Robert Chote, the chair of the Office for Budget Responsibility (OBR), said running up high levels of public sector debt would be “money well spent” to help the UK through the economic crisis caused by the outbreak.

He spoke as chancellor Rishi Sunak prepared on Tuesday to unveil a new financial package to help those parts of the economy worst hit by coronavirus and the effective lockdown ordered by the government.

Chote said during the Second World War the UK ran massive budget deficits above 20% of GDP, around £440bn - way in excess of the £12bn package of support Sunak announced in last week’s Budget.

He said more borrowing would be “no abdication of budget responsibility” during the coronavirus crisis.

“I think clearly now the situation has moved on even in the few days since that Budget announcement,” Chote told the Commons Treasury committee.

“The chancellor was clear for example on the NHS and, in a sense, over the broader public services that you spend what you need to at this point.

“And so one regards the £12bn as being a down payment.

“I think that we’re going to be going through this for some time and the idea of what needs to be done and how expensive it is going to be is going to change on an almost daily basis.

“But this is no abdication of budget responsibility to be spending what you need to spend to deal with this.

“In some ways it’s like a wartime situation - we ran during the Second World War budget deficits in excess of 20% of GDP five years on the trot and that was the right thing to do at that time.”

He went on: “This is not a time to be squeamish about additions to public sector debt. It’s more like a wartime situation in that this is money well spent.”

Chote added: “The more serious this is, the more blunderbuss you have to be in the approach.”

“When the fire is large enough, you just spray the water on it and worry about it later.”

Tourists wear surgical masks on Tower Bridge during the Coronavirus outbreak in London
Tourists wear surgical masks on Tower Bridge during the Coronavirus outbreak in London

OBR budget responsibility committee member Sir Charles Bean said the government would need to spend the equivalent of the annual hit to GDP - for example that a 5% decline would require 5% of GDP-worth of borrowing.

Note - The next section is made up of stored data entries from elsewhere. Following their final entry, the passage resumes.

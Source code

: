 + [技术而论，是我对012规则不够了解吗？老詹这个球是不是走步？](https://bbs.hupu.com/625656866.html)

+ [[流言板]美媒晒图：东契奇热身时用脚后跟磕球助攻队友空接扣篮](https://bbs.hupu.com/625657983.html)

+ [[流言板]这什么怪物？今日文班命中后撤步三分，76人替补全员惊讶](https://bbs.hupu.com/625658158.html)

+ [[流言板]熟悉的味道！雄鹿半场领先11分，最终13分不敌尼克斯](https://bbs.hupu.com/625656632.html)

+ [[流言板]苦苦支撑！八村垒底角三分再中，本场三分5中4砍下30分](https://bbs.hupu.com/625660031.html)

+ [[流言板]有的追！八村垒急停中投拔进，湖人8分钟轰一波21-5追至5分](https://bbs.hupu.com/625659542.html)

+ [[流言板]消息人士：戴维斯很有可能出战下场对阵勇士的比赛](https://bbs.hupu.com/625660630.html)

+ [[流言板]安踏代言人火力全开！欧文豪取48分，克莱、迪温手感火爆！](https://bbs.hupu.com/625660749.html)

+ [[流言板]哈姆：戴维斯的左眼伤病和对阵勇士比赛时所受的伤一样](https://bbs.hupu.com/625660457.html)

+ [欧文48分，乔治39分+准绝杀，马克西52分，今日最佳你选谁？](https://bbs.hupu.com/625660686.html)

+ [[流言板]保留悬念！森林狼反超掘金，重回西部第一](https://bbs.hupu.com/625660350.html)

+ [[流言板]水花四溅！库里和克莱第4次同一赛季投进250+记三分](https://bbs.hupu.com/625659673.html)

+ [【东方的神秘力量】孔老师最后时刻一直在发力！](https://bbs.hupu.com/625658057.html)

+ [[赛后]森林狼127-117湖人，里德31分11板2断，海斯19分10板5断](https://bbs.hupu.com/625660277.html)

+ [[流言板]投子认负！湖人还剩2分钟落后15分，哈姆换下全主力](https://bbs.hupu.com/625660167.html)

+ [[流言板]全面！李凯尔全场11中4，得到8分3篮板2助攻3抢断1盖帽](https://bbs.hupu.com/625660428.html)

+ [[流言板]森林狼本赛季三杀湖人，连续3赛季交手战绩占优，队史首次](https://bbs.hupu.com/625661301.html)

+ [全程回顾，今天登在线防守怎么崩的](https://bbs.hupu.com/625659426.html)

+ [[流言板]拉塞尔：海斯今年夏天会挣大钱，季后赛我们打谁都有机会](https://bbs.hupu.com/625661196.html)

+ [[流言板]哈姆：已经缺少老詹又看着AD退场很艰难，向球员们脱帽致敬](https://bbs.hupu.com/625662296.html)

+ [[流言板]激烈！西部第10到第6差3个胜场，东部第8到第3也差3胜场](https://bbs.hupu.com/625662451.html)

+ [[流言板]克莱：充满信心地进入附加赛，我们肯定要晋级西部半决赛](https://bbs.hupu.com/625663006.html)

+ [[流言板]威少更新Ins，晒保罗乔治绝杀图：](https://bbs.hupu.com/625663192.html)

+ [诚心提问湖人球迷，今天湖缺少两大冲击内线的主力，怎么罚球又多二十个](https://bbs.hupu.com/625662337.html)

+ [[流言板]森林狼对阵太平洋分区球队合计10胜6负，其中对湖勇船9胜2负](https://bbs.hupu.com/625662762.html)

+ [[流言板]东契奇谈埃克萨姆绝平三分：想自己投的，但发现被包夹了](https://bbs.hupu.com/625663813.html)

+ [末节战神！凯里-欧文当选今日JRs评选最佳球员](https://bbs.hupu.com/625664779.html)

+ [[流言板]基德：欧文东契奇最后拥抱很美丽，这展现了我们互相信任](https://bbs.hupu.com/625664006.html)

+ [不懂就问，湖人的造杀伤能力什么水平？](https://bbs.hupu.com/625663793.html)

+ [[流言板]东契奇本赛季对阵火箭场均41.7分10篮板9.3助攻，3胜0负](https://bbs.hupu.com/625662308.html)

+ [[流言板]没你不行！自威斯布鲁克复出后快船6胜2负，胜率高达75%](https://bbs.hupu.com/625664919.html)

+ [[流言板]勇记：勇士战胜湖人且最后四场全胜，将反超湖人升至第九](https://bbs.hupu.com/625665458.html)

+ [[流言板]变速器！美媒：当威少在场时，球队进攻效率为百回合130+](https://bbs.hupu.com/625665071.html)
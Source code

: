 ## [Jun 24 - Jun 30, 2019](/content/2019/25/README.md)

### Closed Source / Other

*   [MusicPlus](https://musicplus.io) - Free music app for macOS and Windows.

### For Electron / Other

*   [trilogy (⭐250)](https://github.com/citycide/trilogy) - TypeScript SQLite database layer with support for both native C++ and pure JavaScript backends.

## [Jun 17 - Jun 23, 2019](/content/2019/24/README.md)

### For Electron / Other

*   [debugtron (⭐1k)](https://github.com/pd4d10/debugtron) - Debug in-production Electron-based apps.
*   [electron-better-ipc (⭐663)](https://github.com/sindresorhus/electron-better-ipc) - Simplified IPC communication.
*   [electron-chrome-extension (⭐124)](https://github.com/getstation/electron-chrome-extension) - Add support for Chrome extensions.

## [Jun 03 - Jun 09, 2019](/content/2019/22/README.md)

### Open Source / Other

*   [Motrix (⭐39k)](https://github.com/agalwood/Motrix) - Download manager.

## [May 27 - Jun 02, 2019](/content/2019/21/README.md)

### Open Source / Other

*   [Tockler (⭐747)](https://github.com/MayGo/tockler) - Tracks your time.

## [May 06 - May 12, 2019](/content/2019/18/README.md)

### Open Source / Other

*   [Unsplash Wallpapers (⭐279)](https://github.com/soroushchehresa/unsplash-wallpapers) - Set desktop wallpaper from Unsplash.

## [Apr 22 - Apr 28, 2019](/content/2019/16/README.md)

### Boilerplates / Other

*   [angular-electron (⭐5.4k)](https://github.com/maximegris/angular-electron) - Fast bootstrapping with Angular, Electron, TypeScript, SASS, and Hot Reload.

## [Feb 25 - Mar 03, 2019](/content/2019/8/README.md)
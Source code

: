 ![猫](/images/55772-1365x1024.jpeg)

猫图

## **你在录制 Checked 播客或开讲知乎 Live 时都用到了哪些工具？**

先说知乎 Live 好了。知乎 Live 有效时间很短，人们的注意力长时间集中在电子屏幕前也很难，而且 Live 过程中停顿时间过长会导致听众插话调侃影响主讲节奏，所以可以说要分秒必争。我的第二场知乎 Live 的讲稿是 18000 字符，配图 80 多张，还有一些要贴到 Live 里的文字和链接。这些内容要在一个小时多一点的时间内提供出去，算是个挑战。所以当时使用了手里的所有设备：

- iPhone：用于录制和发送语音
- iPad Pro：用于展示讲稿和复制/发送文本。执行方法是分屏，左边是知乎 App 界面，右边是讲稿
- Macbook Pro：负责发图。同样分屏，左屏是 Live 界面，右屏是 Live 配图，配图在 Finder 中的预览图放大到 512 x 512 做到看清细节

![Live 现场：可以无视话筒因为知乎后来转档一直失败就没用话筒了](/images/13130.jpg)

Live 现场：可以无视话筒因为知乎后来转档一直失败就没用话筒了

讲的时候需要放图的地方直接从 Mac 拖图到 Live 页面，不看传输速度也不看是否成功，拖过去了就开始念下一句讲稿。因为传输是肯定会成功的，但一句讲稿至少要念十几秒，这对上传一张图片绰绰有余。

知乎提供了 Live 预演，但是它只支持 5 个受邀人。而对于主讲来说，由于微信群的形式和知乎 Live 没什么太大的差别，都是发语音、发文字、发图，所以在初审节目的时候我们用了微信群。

But he said any increase in borrowing would be temporary as coronavirus is not exposing underlying issues in the economy, unlike the 2008 financial crisis.

“Think about what happened during the financial crisis, we were around about 40% of GDP when we started, we came out of it not so far from 80% of GDP,” Bean said.

“And that’s essentially because of not only the depth but the persistence of the downturn.

“Now this ought to be different from the financial crisis because the key thing about the financial crisis is there were underlying structural problems which we weren’t aware of going into the financial crisis, but they were exposed.

“This time around there isn’t a fundamental structural problem in the economy that needs correcting, at least for the most part, it’s just this exogenous shock that’s hit us in the health sphere.

“So I think it is reasonable to think that any increase in boring, that you do now really would be temporary.”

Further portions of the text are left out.